Finding Truth on the Internet

I read the other day that Google only knows 8% of all the Internet.

Google. Eight percent.

What’s left is apathetically called the “invisible web”; a mixture of private, but mostly public web pages, inaccessible to most search engines for whatever reason.

Eight percent.

On a loosely related note, I was talking to a friend about which piece of information you’d rather have to gain the best insight into who a person really is: their Facebook profile, or their Google search history? If I remember correctly, she took the Google search.

But it all got me thinking.

***

According to this study, a person’s Facebook profile really is a solid representation of who they are in real life. This is especially true for extroverts, unsurprisingly.

At the same time, with the number of criminals getting pinned because of Google searches, I think we can safely assume a person’s search history can be equally telling.

Still, as an avid and insatiable learner, this 8% figure bothers me.

Because of the personalization and tracking features of many popular websites, including Google, the search results I’ll get for something like abortion might look very different from what someone in the southern states might get. A search about North Korea here will definitely be different from what someone in North Korea would get. In fact, a friend of mine working in China said they just recently unblocked our site from whatever filters they’ve got running. Big win for CDLS– And China.

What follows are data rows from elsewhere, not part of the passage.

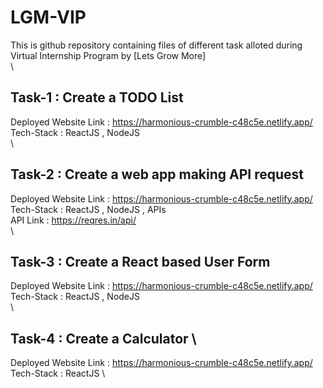 # LGM-VIP
This is github repository containing files of different task alloted during Virtual Internship Program by [Lets Grow More] \
\
## Task-1 : Create a TODO List
Deployed Website Link : https://harmonious-crumble-c48c5e.netlify.app/ \
Tech-Stack : ReactJS , NodeJS \
\
## Task-2 : Create a web app making API request
Deployed Website Link : https://harmonious-crumble-c48c5e.netlify.app/ \
Tech-Stack : ReactJS , NodeJS , APIs \
API Link : https://reqres.in/api/ \
\
## Task-3 : Create a React based User Form
Deployed Website Link : https://harmonious-crumble-c48c5e.netlify.app/ \
Tech-Stack : ReactJS , NodeJS \
\
## Task-4 : Create a Calculator \
Deployed Website Link : https://harmonious-crumble-c48c5e.netlify.app/ \
Tech-Stack : ReactJS \
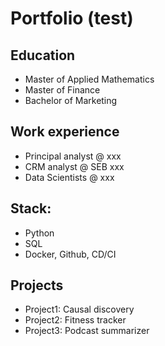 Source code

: # Portfolio (test)

## Education
- Master of Applied Mathematics
- Master of Finance
- Bachelor of Marketing

## Work experience
- Principal analyst @ xxx
- CRM analyst @ SEB xxx
- Data Scientists @ xxx

## Stack:
- Python
- SQL
- Docker, Github, CD/CI

## Projects
- Project1: Causal discovery
- Project2: Fitness tracker
- Project3: Podcast summarizer
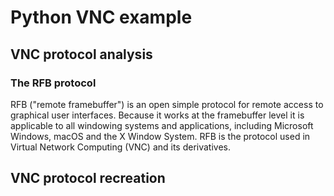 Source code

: # Python VNC example

## VNC protocol analysis 

### The RFB protocol 

RFB ("remote framebuffer") is an open simple protocol for remote access to graphical user interfaces. Because it works at the framebuffer level it is applicable to all windowing systems and applications, including Microsoft Windows, macOS and the X Window System. RFB is the protocol used in Virtual Network Computing (VNC) and its derivatives.




## VNC protocol recreation
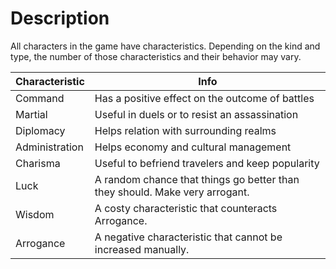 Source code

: <!-- TITLE: 1.1.1 Characteristics -->
<!-- SUBTITLE: A quick summary of 1.1.1 Characteristics -->

# Description
All characters in the game have characteristics. Depending on the kind and type, the number of those characteristics and their behavior may vary.

| Characteristic | Info |
| -------- | -------- |
| Command     |  Has a positive effect on the outcome of battles   | 
| Martial     |  Useful in duels or to resist an assassination  | 
| Diplomacy     | Helps relation with surrounding realms  | 
| Administration     | Helps economy and cultural management    | 
| Charisma     | Useful to befriend travelers and keep popularity  | 
| Luck     | A random chance that things go better than they should. Make very arrogant.  | 
| Wisdom     | A costy characteristic that counteracts Arrogance.   | 
| Arrogance     |   A negative characteristic that cannot be increased manually.   | 

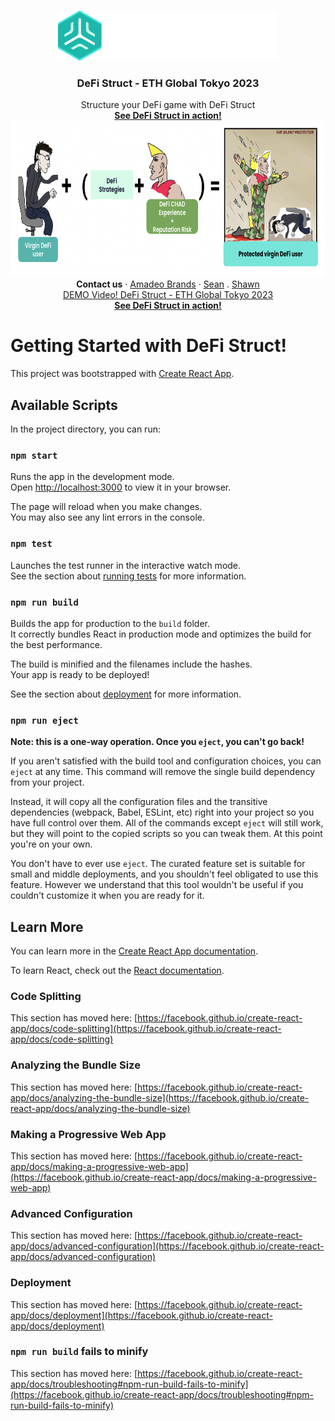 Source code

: <!-- PROJECT LOGO -->
<br />
<p align="center">
  <a href="https://defi-struct.com/">
    <img src="src/assets/DeFi%20Struct_Logo_Dark.png" alt="Logo" height="80">
  </a>
  <h3 align="center">DeFi Struct - ETH Global Tokyo 2023</h3>
  <p align="center">
    Structure your DeFi game with DeFi Struct
    <br />
    <a href="https://defi-struct.com/"><strong>See DeFi Struct in action!</strong></a>
    <br />
  <a href="https://brrr.money/">
    <img src="src/assets/Screen%20Shot%202023-04-16%20at%202.30.31%20AM.png" alt="Logo" height="250">
  </a>

<br />
    <strong>Contact us</strong>
    ·
    <a href="https://twitter.com/amadeobrands">Amadeo Brands</a>
    ·
    <a href="#">Sean</a>
    .
    <a href="https://twitter.com/stonktrading">Shawn</a><br>
<a href="https://youtu.be/cY0LpymT6WM">DEMO Video! DeFi Struct - ETH Global Tokyo 2023</a><br>
<a href="https://defi-struct.com/"><strong>See DeFi Struct in action!</strong></a>
  </p>
</p>

# Getting Started with DeFi Struct!

This project was bootstrapped with [Create React App](https://github.com/facebook/create-react-app).

## Available Scripts

In the project directory, you can run:

### `npm start`

Runs the app in the development mode.\
Open [http://localhost:3000](http://localhost:3000) to view it in your browser.

The page will reload when you make changes.\
You may also see any lint errors in the console.

### `npm test`

Launches the test runner in the interactive watch mode.\
See the section about [running tests](https://facebook.github.io/create-react-app/docs/running-tests) for more information.

### `npm run build`

Builds the app for production to the `build` folder.\
It correctly bundles React in production mode and optimizes the build for the best performance.

The build is minified and the filenames include the hashes.\
Your app is ready to be deployed!

See the section about [deployment](https://facebook.github.io/create-react-app/docs/deployment) for more information.

### `npm run eject`

**Note: this is a one-way operation. Once you `eject`, you can't go back!**

If you aren't satisfied with the build tool and configuration choices, you can `eject` at any time. This command will remove the single build dependency from your project.

Instead, it will copy all the configuration files and the transitive dependencies (webpack, Babel, ESLint, etc) right into your project so you have full control over them. All of the commands except `eject` will still work, but they will point to the copied scripts so you can tweak them. At this point you're on your own.

You don't have to ever use `eject`. The curated feature set is suitable for small and middle deployments, and you shouldn't feel obligated to use this feature. However we understand that this tool wouldn't be useful if you couldn't customize it when you are ready for it.

## Learn More

You can learn more in the [Create React App documentation](https://facebook.github.io/create-react-app/docs/getting-started).

To learn React, check out the [React documentation](https://reactjs.org/).

### Code Splitting

This section has moved here: [https://facebook.github.io/create-react-app/docs/code-splitting](https://facebook.github.io/create-react-app/docs/code-splitting)

### Analyzing the Bundle Size

This section has moved here: [https://facebook.github.io/create-react-app/docs/analyzing-the-bundle-size](https://facebook.github.io/create-react-app/docs/analyzing-the-bundle-size)

### Making a Progressive Web App

This section has moved here: [https://facebook.github.io/create-react-app/docs/making-a-progressive-web-app](https://facebook.github.io/create-react-app/docs/making-a-progressive-web-app)

### Advanced Configuration

This section has moved here: [https://facebook.github.io/create-react-app/docs/advanced-configuration](https://facebook.github.io/create-react-app/docs/advanced-configuration)

### Deployment

This section has moved here: [https://facebook.github.io/create-react-app/docs/deployment](https://facebook.github.io/create-react-app/docs/deployment)

### `npm run build` fails to minify

This section has moved here: [https://facebook.github.io/create-react-app/docs/troubleshooting#npm-run-build-fails-to-minify](https://facebook.github.io/create-react-app/docs/troubleshooting#npm-run-build-fails-to-minify)
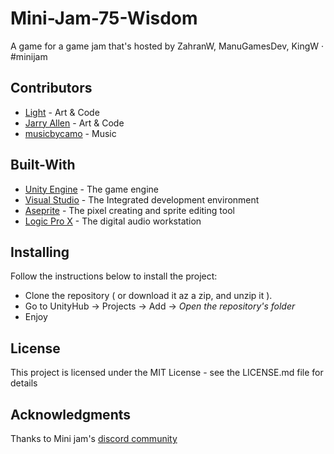 # Mini-Jam-75-Wisdom
A game for a game jam that's hosted by ZahranW, ManuGamesDev, KingW · #minijam

## Contributors
* [Light](https://twitter.com/T3amJoy) - Art &amp; Code
* [Jarry Allen](https://twitter.com/TomWalat) - Art &amp; Code
* [musicbycamo](https://www.instagram.com/musicbycamo/) - Music

## Built-With
* [Unity Engine](https://unity.com/) - The game engine
* [Visual Studio](https://visualstudio.microsoft.com/) - The Integrated development environment
* [Aseprite](https://www.aseprite.org/) - The pixel creating and sprite editing tool
* [Logic Pro X](https://www.apple.com/ae/logic-pro/) - The digital audio workstation

## Installing
Follow the instructions below to install the project:
* Clone the repository ( or download it az a zip, and unzip it ).
* Go to UnityHub -> Projects -> Add -> *Open the repository's folder*
* Enjoy

## License
This project is licensed under the MIT License - see the LICENSE.md file for details

## Acknowledgments
Thanks to Mini jam's [discord community](https://discord.gg/v9kUe5A)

Of course that sentence is going to put us back on the black list.

My point though, is what if I want the raw, unbridled truth?

Personalization can be great for helping us find relevant things quickly. The problem however, is that the more we give to the internet, the less it gives back. That 8% shrinks to 7, 5, 3, until everything we see as we navigate the web, becomes a mere reflection of ourselves. An ever-narrowing view of the world that was already pretty tight to begin with.

Self-censorship.

Sites like Reddit, StumbleUpon, and various news websites can help widen our gaze, but we know how biased these sites can be. Compounded by the fact that most of us only visit our favourite section of that site, be it sports, fashion, business, whatever.

I’m not one for conspiracies, but I do find it unfair that the Internet knows so much about me (read: us) that it can do things like this, but if I want to search something like say pizza, I get what the Internet wants me to think I want.

Hmm.

I’m still thinking.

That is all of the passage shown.